FILE PHOTO: A logo is pictured on the factory of STMicroelectronics in Plan-les-Oautes near Geneva, Switzerland, December 6, 2016. REUTERS/Denis Balibouse
(Reuters) – Franco-Italian chipmaker STMicroelectronics’ fourth-quarter results beat analysts estimates on Thursday as demand for chips dedicated to the next generation of smartphones and low-emission cars helped offset a slowdown in more traditional products.
STMicro’s results reflect a wider industry move toward more sophisticated semiconductors within the telecoms, auto and manufacturing sectors, as equipment makers gear up for the deployment of the new mobile Internet infrastructure, or 5G, and increased demand for cleaner vehicles.
The supplier to iPhone maker Apple and electric carmaker Tesla said fourth-quarter net revenue rose by 7.9% from the previous quarter to $2.75 billion, above STMicro’s targets.
The gross margin for the period stood at 39.3 percent. Shares were up about 4% in early trading.

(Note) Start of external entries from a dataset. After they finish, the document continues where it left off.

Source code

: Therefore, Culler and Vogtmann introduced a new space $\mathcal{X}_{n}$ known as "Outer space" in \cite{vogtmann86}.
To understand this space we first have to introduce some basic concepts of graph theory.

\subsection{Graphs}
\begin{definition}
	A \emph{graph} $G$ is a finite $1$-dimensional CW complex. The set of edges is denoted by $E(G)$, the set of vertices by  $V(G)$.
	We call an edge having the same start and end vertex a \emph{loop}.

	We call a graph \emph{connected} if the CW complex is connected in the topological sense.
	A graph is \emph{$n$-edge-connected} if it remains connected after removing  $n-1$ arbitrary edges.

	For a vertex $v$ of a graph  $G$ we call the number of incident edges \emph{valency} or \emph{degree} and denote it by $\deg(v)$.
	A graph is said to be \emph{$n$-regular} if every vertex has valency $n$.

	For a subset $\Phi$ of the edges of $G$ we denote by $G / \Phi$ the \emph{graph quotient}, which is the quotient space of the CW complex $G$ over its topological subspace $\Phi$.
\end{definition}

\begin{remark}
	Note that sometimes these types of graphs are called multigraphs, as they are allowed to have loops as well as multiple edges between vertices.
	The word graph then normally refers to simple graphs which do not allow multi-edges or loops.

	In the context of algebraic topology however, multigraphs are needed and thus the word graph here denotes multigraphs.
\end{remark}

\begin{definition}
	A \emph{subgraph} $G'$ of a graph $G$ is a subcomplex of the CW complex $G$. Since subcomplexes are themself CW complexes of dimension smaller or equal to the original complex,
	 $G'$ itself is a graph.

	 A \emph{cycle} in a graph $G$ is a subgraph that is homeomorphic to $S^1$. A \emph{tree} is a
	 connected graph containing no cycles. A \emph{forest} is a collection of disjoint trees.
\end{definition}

The Geneva-based company expects first-quarter sales to fall by 14% to about $2.36 billion from the last quarter of 2019, as the auto industry continues to suffer from weakening sales for older-generation cars.
It also plans to invest about $1.5 billion in capital expenditure in 2020.
STMicro’s results came on the back of a good performance by bigger rival Taiwan Semiconductor Manufacturing Co (TSMC), which forecast an up to 45% spike in January-March revenue earlier this month.
Dallas-based Texas Instruments Inc also indicated on Wednesday a prolonged slowdown in the semiconductor industry was bottoming out.